Mobile music set to explode with 950 million users by 2022
A new report reveals the success of music streaming and downloads on mobile devices and predicts massive growth looking towards the future.
The Global Mobile Music Forecast by Strategy Analytics reveals an exciting future for music on mobile. It predicts that by 2022 there will be 950 million users downloading or streaming music on their mobiles, double the mobile music users in 2015.
The report also says that by 2022 music streaming will make up 95% of mobile music’s $12 billion value, over double it’s current worldwide revenue of $4.7 billion in 2015. The boost to music on mobile will expand as broadband becomes more universally available and roaming data costs continue to drop.
Strategy Analysis’s director of wireless media strategies, Nitesh Patel said:
Streaming music services are proving a better fit for mobile music than music download stores. On the demand-side the growth in mobile streaming is being driven by increasing consumer demand for anywhere and anytime access to tens of millions of tracks via streaming music services, like Apple Music, Google Play Music, Spotify, and YouTube, instead of downloading or side-loading.
On the supply-side higher smartphone penetration, as well as competitive data plans offered by operators, including zero-rated and unlimited data plans, are removing consumers’ concern for data coverage when listening to music on the move.
The forecast’s author and analyst of Wireless Media Strategies, Wei Shi spoke interestingly on the adoption of streaming in some countries, saying: “Important markets like Japan, which transitioned late from consumption of physical music to digital music, have largely bypassed download and gone directly to streaming. We have seen competition between services driving prices downwards.”

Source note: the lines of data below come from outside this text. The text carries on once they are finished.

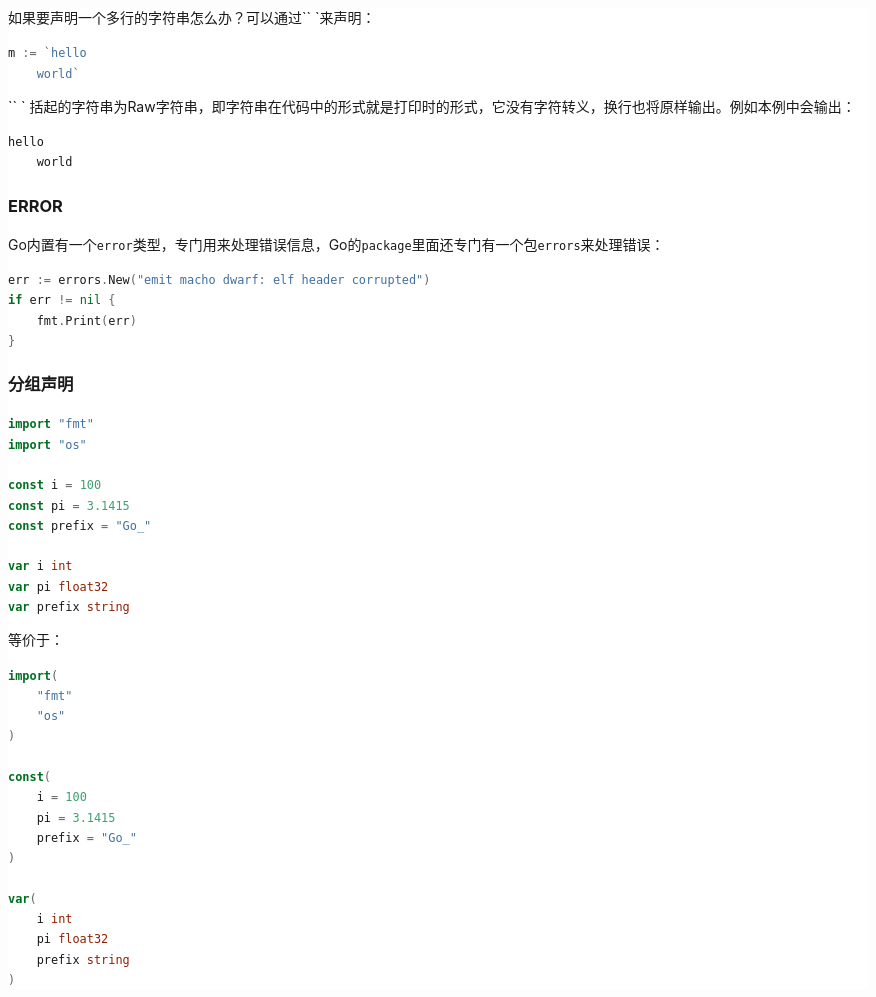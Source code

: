 如果要声明一个多行的字符串怎么办？可以通过`` `来声明：

```go
m := `hello
    world`
```

`` ` 括起的字符串为Raw字符串，即字符串在代码中的形式就是打印时的形式，它没有字符转义，换行也将原样输出。例如本例中会输出：

```go
hello
    world
```

### ERROR

Go内置有一个`error`类型，专门用来处理错误信息，Go的`package`里面还专门有一个包`errors`来处理错误：

```Go
err := errors.New("emit macho dwarf: elf header corrupted")
if err != nil {
    fmt.Print(err)
}
```

### 分组声明

```Go
import "fmt"
import "os"

const i = 100
const pi = 3.1415
const prefix = "Go_"

var i int
var pi float32
var prefix string
```

等价于：

```Go
import(
    "fmt"
    "os"
)

const(
    i = 100
    pi = 3.1415
    prefix = "Go_"
)

var(
    i int
    pi float32
    prefix string
)
```

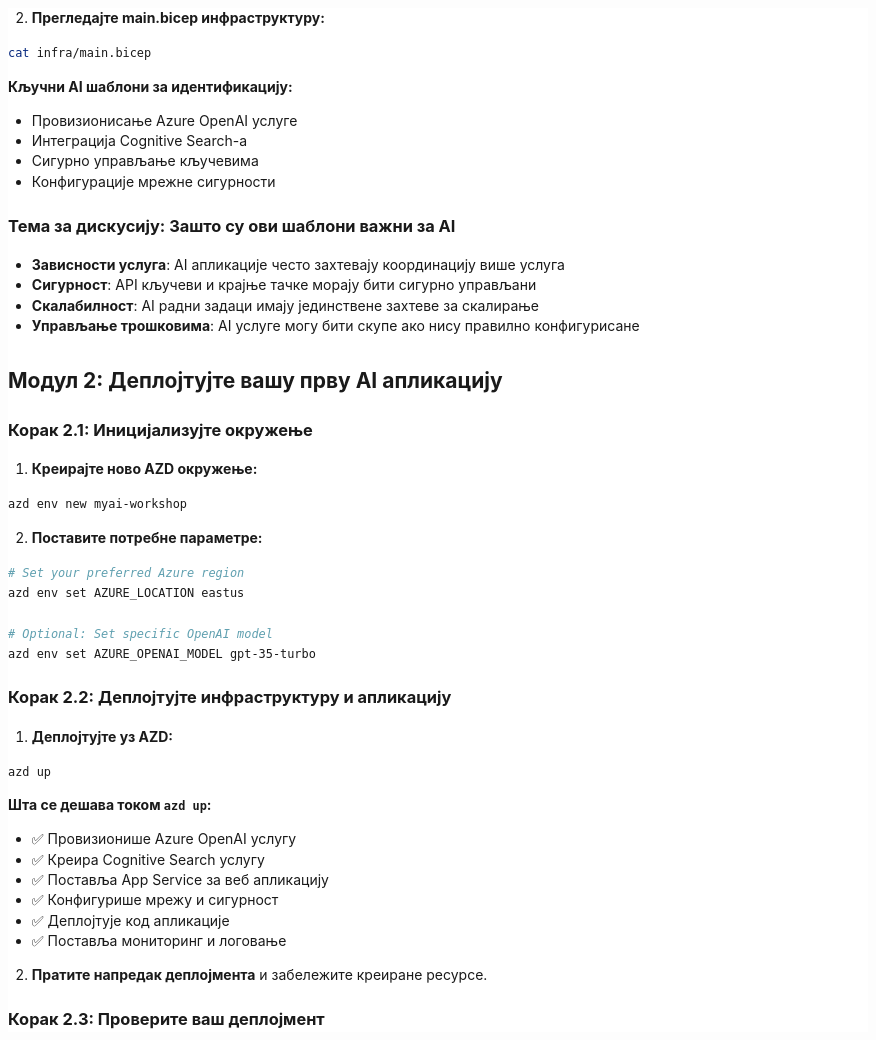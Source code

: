 2. **Прегледајте main.bicep инфраструктуру:**
```bash
cat infra/main.bicep
```

**Кључни AI шаблони за идентификацију:**
- Провизионисање Azure OpenAI услуге
- Интеграција Cognitive Search-а
- Сигурно управљање кључевима
- Конфигурације мрежне сигурности

### **Тема за дискусију:** Зашто су ови шаблони важни за AI

- **Зависности услуга**: AI апликације често захтевају координацију више услуга
- **Сигурност**: API кључеви и крајње тачке морају бити сигурно управљани
- **Скалабилност**: AI радни задаци имају јединствене захтеве за скалирање
- **Управљање трошковима**: AI услуге могу бити скупе ако нису правилно конфигурисане

## Модул 2: Деплојтујте вашу прву AI апликацију

### Корак 2.1: Иницијализујте окружење

1. **Креирајте ново AZD окружење:**
```bash
azd env new myai-workshop
```

2. **Поставите потребне параметре:**
```bash
# Set your preferred Azure region
azd env set AZURE_LOCATION eastus

# Optional: Set specific OpenAI model
azd env set AZURE_OPENAI_MODEL gpt-35-turbo
```

### Корак 2.2: Деплојтујте инфраструктуру и апликацију

1. **Деплојтујте уз AZD:**
```bash
azd up
```

**Шта се дешава током `azd up`:**
- ✅ Провизионише Azure OpenAI услугу
- ✅ Креира Cognitive Search услугу
- ✅ Поставља App Service за веб апликацију
- ✅ Конфигурише мрежу и сигурност
- ✅ Деплојтује код апликације
- ✅ Поставља мониторинг и логовање

2. **Пратите напредак деплојмента** и забележите креиране ресурсе.

### Корак 2.3: Проверите ваш деплојмент
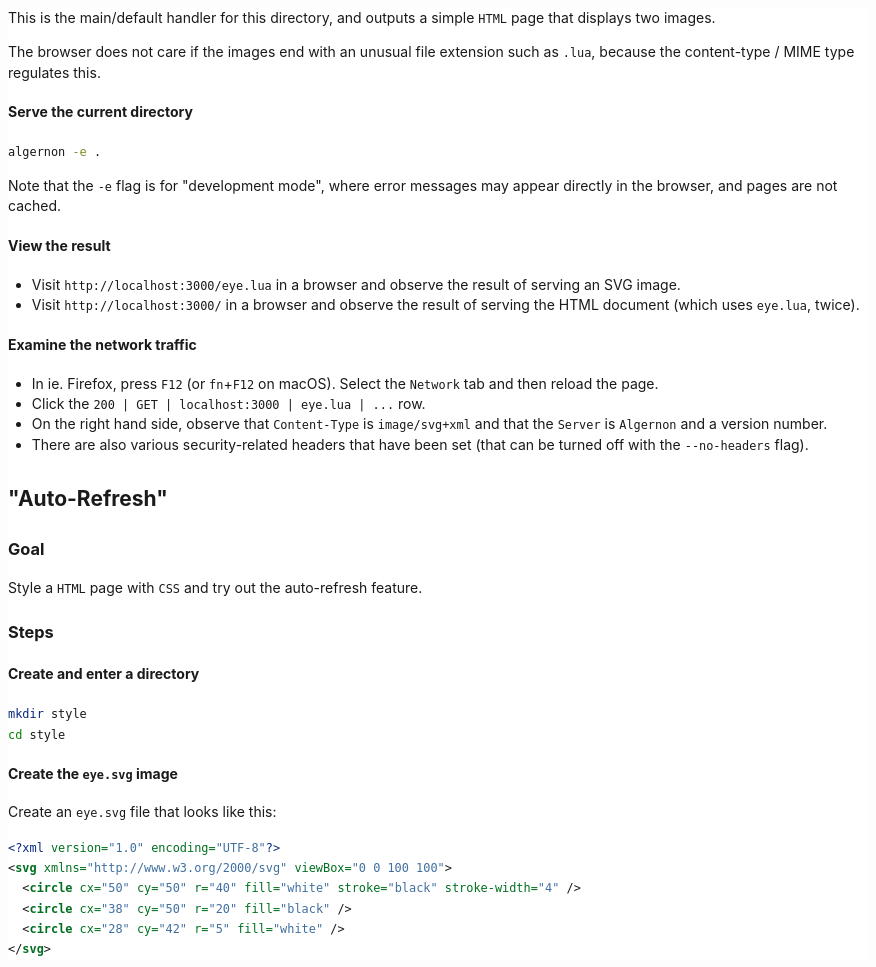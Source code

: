 This is the main/default handler for this directory, and outputs a simple `HTML` page that displays two images.

The browser does not care if the images end with an unusual file extension such as `.lua`, because the content-type / MIME type regulates this.

#### Serve the current directory

```bash
algernon -e .
```

Note that the `-e` flag is for "development mode", where error messages may appear directly in the browser, and pages are not cached.

#### View the result

* Visit `http://localhost:3000/eye.lua` in a browser and observe the result of serving an SVG image.
* Visit `http://localhost:3000/` in a browser and observe the result of serving the HTML document (which uses `eye.lua`, twice).

#### Examine the network traffic

* In ie. Firefox, press `F12` (or `fn`+`F12` on macOS). Select the `Network` tab and then reload the page.
* Click the `200 | GET | localhost:3000 | eye.lua | ...` row.
* On the right hand side, observe that `Content-Type` is `image/svg+xml` and that the `Server` is `Algernon` and a version number.
* There are also various security-related headers that have been set (that can be turned off with the `--no-headers` flag).

## "Auto-Refresh"

### Goal

Style a `HTML` page with `CSS` and try out the auto-refresh feature.

### Steps

#### Create and enter a directory

```bash
mkdir style
cd style
```

#### Create the `eye.svg` image

Create an `eye.svg` file that looks like this:

```xml
<?xml version="1.0" encoding="UTF-8"?>
<svg xmlns="http://www.w3.org/2000/svg" viewBox="0 0 100 100">
  <circle cx="50" cy="50" r="40" fill="white" stroke="black" stroke-width="4" />
  <circle cx="38" cy="50" r="20" fill="black" />
  <circle cx="28" cy="42" r="5" fill="white" />
</svg>
```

Curiously the report shows that whilst in many parts of Western Europe and North America ad-supported free music streaming pales in comparison to premium revenues, places in Eastern Europe and Latin America are seeing similar income from advertising as they are subscriptions. As streaming services come under fire for low payouts on free streaming tiers hopefully an equilibrium can found like in Eastern Europe and Latin America.